Someone stole three chainsaws, a gas-powered hedge trimmer, a circular saw, a portable power plane, and a bottle of diesel conditioner.  These are just the items that I noticed were missing. 

Unfortunately I turned in my insurance claim before I realized the true extent of what all was stolen, and so I "ate" a huge portion of the loss on my own. 

Furthermore, the insurance company was not forthcoming in assisting me to file my claim, so I errantly claimed the cost of the original purchase, not the cost of replacement, therefore when I went to replace the chainsaws and hedge trimmer, I paid nearly twice what I got from the insurance company.  And because I have claimed a loss, I cannot change carriers for at least three years. 

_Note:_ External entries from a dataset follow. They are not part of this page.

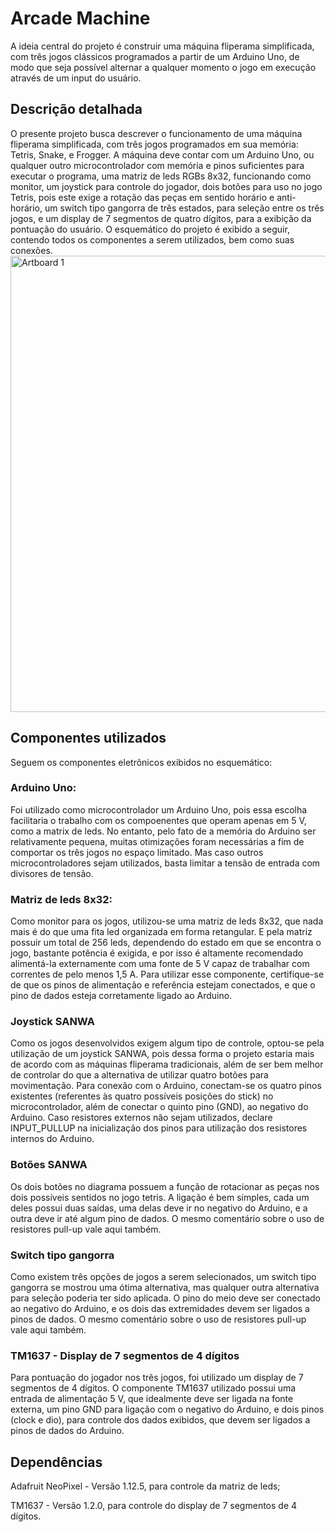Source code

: # Arcade Machine

A ideia central do projeto é construir uma máquina fliperama simplificada, com três jogos
clássicos programados a partir de um Arduino Uno, de modo que seja possível alternar a qualquer momento o jogo em execução através de um input do usuário.

## Descrição detalhada

O presente projeto busca descrever o funcionamento de uma máquina fliperama simplificada, com três jogos programados em sua memória: Tetris, Snake, e Frogger. A máquina deve contar com um Arduino Uno, ou qualquer outro microcontrolador com memória e pinos suficientes para executar o programa, uma matriz de leds RGBs 8x32, funcionando como monitor, um joystick para controle do jogador, dois botões para uso no jogo Tetris, pois este exige a rotação das peças em sentido horário e anti-horário, um switch tipo gangorra de três estados, para seleção entre os três jogos, e um display de 7 segmentos de quatro dígitos, para a exibição da pontuação do usuário. O esquemático do projeto é exibido a seguir, contendo todos os componentes a serem utilizados, bem como suas conexões.
<img width="730" alt="Artboard 1" src="https://github.com/user-attachments/assets/37fd46fd-960b-4e1c-bcc5-dcf306b5a732" />

## Componentes utilizados

Seguem os componentes eletrônicos exibidos no esquemático:

### Arduino Uno: 

Foi utilizado como microcontrolador um Arduino Uno, pois essa escolha facilitaria o trabalho com os compoenentes que operam apenas em 5 V, como a matrix de leds. No entanto, pelo fato de a memória do Arduino ser relativamente pequena, muitas otimizações foram necessárias a fim de comportar os três jogos no espaço limitado. Mas caso outros microcontroladores sejam utilizados, basta limitar a tensão de entrada com divisores de tensão.

### Matriz de leds 8x32:

Como monitor para os jogos, utilizou-se uma matriz de leds 8x32, que nada mais é do que uma fita led organizada em forma retangular. E pela matriz possuir um total de 256 leds, dependendo do estado em que se encontra o jogo, bastante potência é exigida, e por isso é altamente recomendado alimentá-la externamente com uma fonte de 5 V capaz de trabalhar com correntes de pelo menos 1,5 A. Para utilizar esse componente, certifique-se de que os pinos de alimentação e referência estejam conectados, e que o pino de dados esteja corretamente ligado ao Arduino.

### Joystick SANWA

Como os jogos desenvolvidos exigem algum tipo de controle, optou-se pela utilização de um joystick SANWA, pois dessa forma o projeto estaria mais de acordo com as máquinas fliperama tradicionais, além de ser bem melhor de controlar do que a alternativa de utilizar quatro botões para movimentação. Para conexão com o Arduino, conectam-se os quatro pinos existentes (referentes às quatro possíveis posições do stick) no microcontrolador, além de conectar o quinto pino (GND), ao negativo do Arduino. Caso resistores externos não sejam utilizados, declare INPUT_PULLUP na inicialização dos pinos para utilização dos resistores internos do Arduino.

### Botões SANWA

Os dois botões no diagrama possuem a função de rotacionar as peças nos dois possíveis sentidos no jogo tetris. A ligação é bem simples, cada um deles possui duas saídas, uma delas deve ir no negativo do Arduino, e a outra deve ir até algum pino de dados. O mesmo comentário sobre o uso de resistores pull-up vale aqui também.

### Switch tipo gangorra

Como existem três opções de jogos a serem selecionados, um switch tipo gangorra se mostrou uma ótima alternativa, mas qualquer outra alternativa para seleção poderia ter sido aplicada. O pino do meio deve ser conectado ao negativo do Arduino, e os dois das extremidades devem ser ligados a pinos de dados. O mesmo comentário sobre o uso de resistores pull-up vale aqui também.

### TM1637 - Display de 7 segmentos de 4 dígitos

Para pontuação do jogador nos três jogos, foi utilizado um display de 7 segmentos de 4 dígitos. O componente TM1637 utilizado possui uma entrada de alimentação 5 V, que idealmente deve ser ligada na fonte externa, um pino GND para ligação com o negativo do Arduino, e dois pinos (clock e dio), para controle dos dados exibidos, que devem ser ligados a pinos de dados do Arduino.
## Dependências

Adafruit NeoPixel - Versão 1.12.5, para controle da matriz de leds;

TM1637 - Versão 1.2.0, para controle do display de 7 segmentos de 4 dígitos.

So yes, I have insurance, but I would be money ahead in the long run if I didn't.  The total of all premium payments for many years would cover quite a lot more than I was reimbursed for the recent loss.


----------



## 480sparky (Feb 7, 2015)

Designer said:


> ...... so I errantly claimed the cost of the original purchase, not the cost of replacement, therefore when I went to replace the chainsaws and hedge trimmer, I paid nearly twice what I got from the insurance company. ..........



You probably came out ahead.  Typically, insurance will cover the _current value_ of an item at the time it was stolen, regardless of what you paid for it originally, and certainly with no consideration as to replacement cost.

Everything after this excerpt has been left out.